Marine sediments and oils

Period of time investigated

Phanerozoic (last 540 million years)

How it works

Before we can start predicting the potential impact of human activities on climate change, we first need to study the behavior of atmospheric CO2 concentration (pCO2) in the past. This represents a challenge given that continuous atmospheric measurements started only about 60 years ago.

To reconstruct past pCO2, a single well-constrained, ubiquitous proxy would be ideal. Unfortunately, it does not exist and we have to combine the estimates from many different types of proxies, each with their own advantages and weaknesses.

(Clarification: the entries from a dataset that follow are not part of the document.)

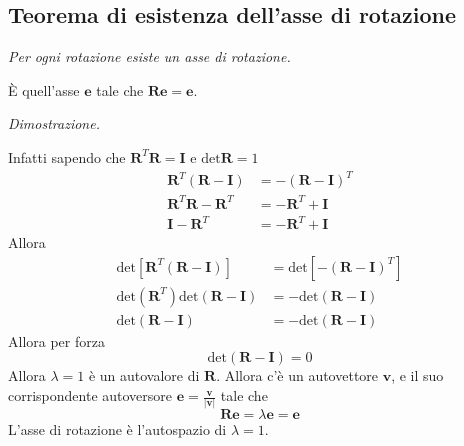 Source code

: \documentclass[10pt,a4paper,twoside]{book}
\begin{document}
\subsection{Teorema di esistenza dell'asse di rotazione}

\textit{Per ogni rotazione esiste un asse di rotazione.}

È quell'asse $\mathbf{e}$ tale che $\mathbf{Re} =\mathbf{e}$.

\textit{Dimostrazione.}

Infatti sapendo che $\mathbf{R}^{T}\mathbf{R} =\mathbf{I}$ e $\mathrm{det}\mathbf{R} =1$
\begin{equation*}
\begin{aligned}
\mathbf{R}^{T}(\mathbf{R} -\mathbf{I}) & =-(\mathbf{R} -\mathbf{I})^{T}\\
\mathbf{R}^{T}\mathbf{R} -\mathbf{R}^{T} & =-\mathbf{R}^{T} +\mathbf{I}\\
\mathbf{I} -\mathbf{R}^{T} & =-\mathbf{R}^{T} +\mathbf{I}
\end{aligned}
\end{equation*}
Allora
\begin{equation*}
\begin{aligned}
\mathrm{det}\left[\mathbf{R}^{T}(\mathbf{R} -\mathbf{I})\right] & =\mathrm{det}\left[ -(\mathbf{R} -\mathbf{I})^{T}\right]\\
\mathrm{det}\left(\mathbf{R}^{T}\right)\mathrm{det}(\mathbf{R} -\mathbf{I}) & =-\mathrm{det}(\mathbf{R} -\mathbf{I})\\
\mathrm{det}(\mathbf{R} -\mathbf{I}) & =-\mathrm{det}(\mathbf{R} -\mathbf{I})
\end{aligned}
\end{equation*}
Allora per forza
\begin{equation*}
\mathrm{det}(\mathbf{R} -\mathbf{I}) =0
\end{equation*}
Allora $\lambda =1$ è un autovalore di $\mathbf{R}$. Allora c'è un autovettore $\mathbf{v}$, e il suo corrispondente autoversore $\mathbf{e} =\frac{\mathbf{v}}{| \mathbf{v}| }$ tale che
\begin{equation*}
\mathbf{Re} =\lambda \mathbf{e} =\mathbf{e}
\end{equation*}
L'asse di rotazione è l'autospazio di $\lambda =1$.
\end{document}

Different potential compounds that can give information on the pCO2 over the last hundreds of millions of years have been explored. The idea is based on the fact that algae consume CO2 and use that carbon to build organic compounds. But carbon atoms are not all the same. They can have different masses depending on the composition of their nucleus. We therefore differentiate between heavy carbon (13C) and light carbon (12C). Algae rather use the lighter, more common carbon (12C), but when less CO2 is available, they must use both 12C and 13C– or go hungry.

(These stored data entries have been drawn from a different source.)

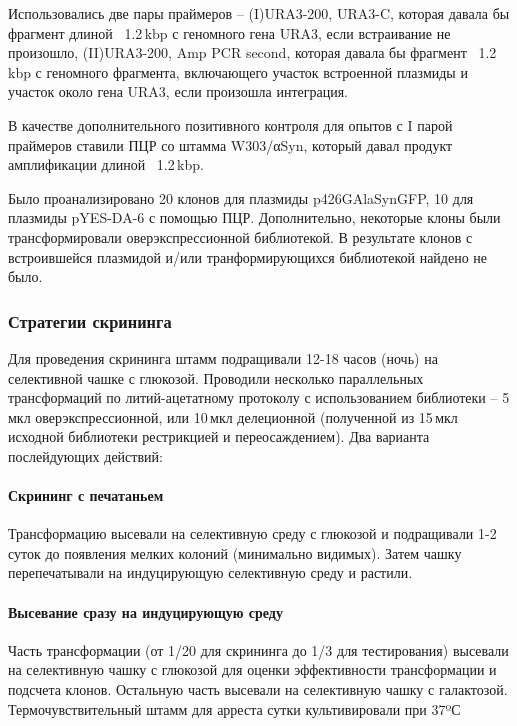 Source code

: Использовались две пары праймеров -- (I)URA3-200, URA3-C, которая давала бы фрагмент длиной ~1.2\,kbp с геномного гена URA3, если встраивание не произошло, (II)URA3-200, Amp PCR second, которая давала бы фрагмент ~1.2\,kbp с геномного фрагмента, включающего участок встроенной плазмиды и участок около гена URA3, если произошла интеграция.

В качестве дополнительного позитивного контроля для опытов с I парой праймеров ставили ПЦР со штамма W303/αSyn, который давал продукт амплификации длиной  ~1.2\,kbp. 

Было проанализировано 20 клонов для плазмиды p426GAlaSynGFP, 10 для плазмиды pYES-DA-6 с помощью ПЦР. Дополнительно, некоторые клоны были трансформировали оверэкспрессионной библиотекой. В результате клонов с встроившейся плазмидой и/или транформирующихся библиотекой найдено не было.



\subsubsection{Стратегии скрининга}
\label{subsec:screening_strats}

Для проведения скрининга штамм подращивали 12-18 часов (ночь) на селективной чашке с глюкозой. Проводили несколько параллельных трансформаций по литий-ацетатному протоколу с использованием библиотеки -- 5\,мкл оверэкспрессионной, или 10\,мкл делеционной (полученной из 15\,мкл исходной библиотеки рестрикцией и переосаждением). Два варианта послейдующих действий:

\paragraph{Скрининг с печатаньем}
\label{subsec:printing}
Трансформацию высевали на  селективную среду с глюкозой и подращивали 1-2 суток до появления мелких колоний (минимально видимых). Затем чашку перепечатывали на индуцирующую селективную среду и растили. 
  

\paragraph{Высевание сразу на индуцирующую среду}
\label{subsec:immidiately}
Часть трансформации (от 1/20 для скрининга до 1/3 для тестирования) высевали на  селективную чашку с глюкозой для оценки эффективности трансформации и подсчета клонов. Остальную часть высевали на селективную чашку с галактозой. Термочувствительный штамм для арреста сутки культивировали при 37ºС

Therefore, it is considered that the more abundant is the CO2, the smaller is the 13C/12C ratio of the algae. Likewise, when CO2 is lower, the 13C/12C ratio in algae is higher. Long after an algae died, the 13C/12C ratio of its organic compounds will remain preserved in ancient sediments and oils and reflect the environment in which they were first produced.

Consequently, this ratio is compared to the ratio in CO2 consumed by the algae in order to calculate the fractionation factor (Ɛp) due to CO2-fixation. The fractionation factor is a measure of the discrimination occurring between heavy and light carbon. It can therefore be used to estimate the abundance of CO2 at the time the organic compounds were first produced.

Key Findings

This pCO2 estimation method via Ɛp is generally applied to organic compounds that come from specific species of algae. However, this has limitations – a single species is limited by its evolutionary history and its global abundance.

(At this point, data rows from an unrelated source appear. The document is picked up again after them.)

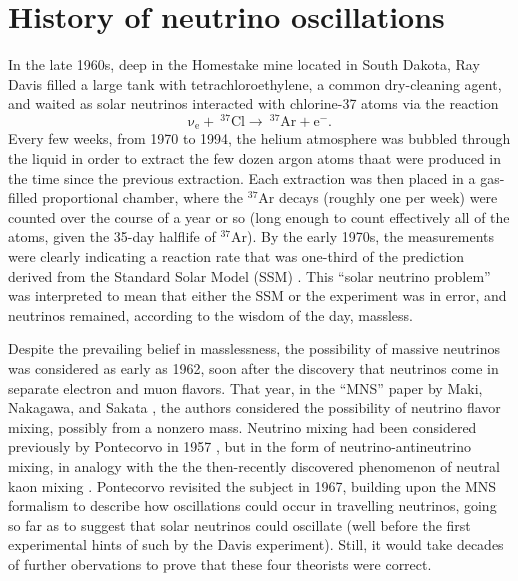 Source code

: \documentclass[../thesis.tex]{subfiles}
\begin{document}
\section{History of neutrino oscillations}
\label{sec:history}

In the late 1960s, deep in the Homestake mine located in South Dakota, Ray Davis filled a large tank with tetrachloroethylene, a common dry-cleaning agent, and waited as solar neutrinos interacted with chlorine-37 atoms via the reaction
\begin{equation*}
  \mathrm{\nu_e + \ ^{37}Cl \longrightarrow \ ^{37}Ar + e^-.}  
\end{equation*}
Every few weeks, from 1970 to 1994, the helium atmosphere was bubbled through the liquid in order to extract the few dozen argon atoms thaat were produced in the time since the previous extraction. Each extraction was then placed in a gas-filled proportional chamber, where the $^{37}$Ar decays (roughly one per week) were counted over the course of a year or so (long enough to count effectively all of the atoms, given the 35-day halflife of $^{37}$Ar). By the early 1970s, the measurements were clearly indicating a reaction rate that was one-third of the prediction derived from the Standard Solar Model (SSM) \cite{DAVIS199413}. This ``solar neutrino problem'' was interpreted to mean that either the SSM or the experiment was in error, and neutrinos remained, according to the wisdom of the day, massless.

Despite the prevailing belief in masslessness, the possibility of massive neutrinos was considered as early as 1962, soon after the discovery that neutrinos come in separate electron and muon flavors. That year, in the ``MNS'' paper by Maki, Nakagawa, and Sakata \cite{10.1143/PTP.28.870}, the authors considered the possibility of neutrino flavor mixing, possibly from a nonzero mass. Neutrino mixing had been considered previously by Pontecorvo in 1957 \cite{Pontecorvo:1957cp}, but in the form of neutrino-antineutrino mixing, in analogy with the the then-recently discovered phenomenon of neutral kaon mixing \cite{PhysRevLett.13.138}. Pontecorvo revisited the subject in 1967, building upon the MNS formalism to describe how oscillations could occur in travelling neutrinos, going so far as to suggest that solar neutrinos could oscillate (well before the first experimental hints of such by the Davis experiment). Still, it would take decades of further obervations to prove that these four theorists were correct.
\end{document}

Here instead, we decided to explore the possibilities of using a general biomarker – an organic compound that all algae have and that contributes to the ocean record. We have explored naturally occurring CO2 vents, pockets of bubbling CO2 caused by volcanic activity, to test several different general biomarkers using this Ɛp method.

Collecting water samples, plankton nets, and sediment at a CO2 vent in Japan

One of the biomarkers that seems to work well are phytol and phytane, which are byproducts of Chl – a green pigment in plants and algae involved in photosynthesis. Phytane was used in specific case studies (e.g. Bice et al., 2006; Damste et al., 2008) but has not been tested extensively. We are now calibrating this potential proxy, by comparing it with other well-established pCO2 proxies over different timescales, and forming a compilation that extends the entire Phanerozoic (the past 540 million years!).

This proxy could significantly increase how far we can reconstruct pCO2 – Chl a and its products have been found in samples over 2 billion years old and is found everywhere (both spatially and temporally) throughout the geologic record.

Edited by Caroline Jacques and Célia Sapart

Further readings

Bice, K. L., Birgel, D., Meyers, P. A., Dahl, K. A., Hinrichs, K. U., & Norris, R. D. (2006). A multiple proxy and model study of Cretaceous upper ocean temperatures and atmospheric CO2 concentrations. Paleoceanography21(2).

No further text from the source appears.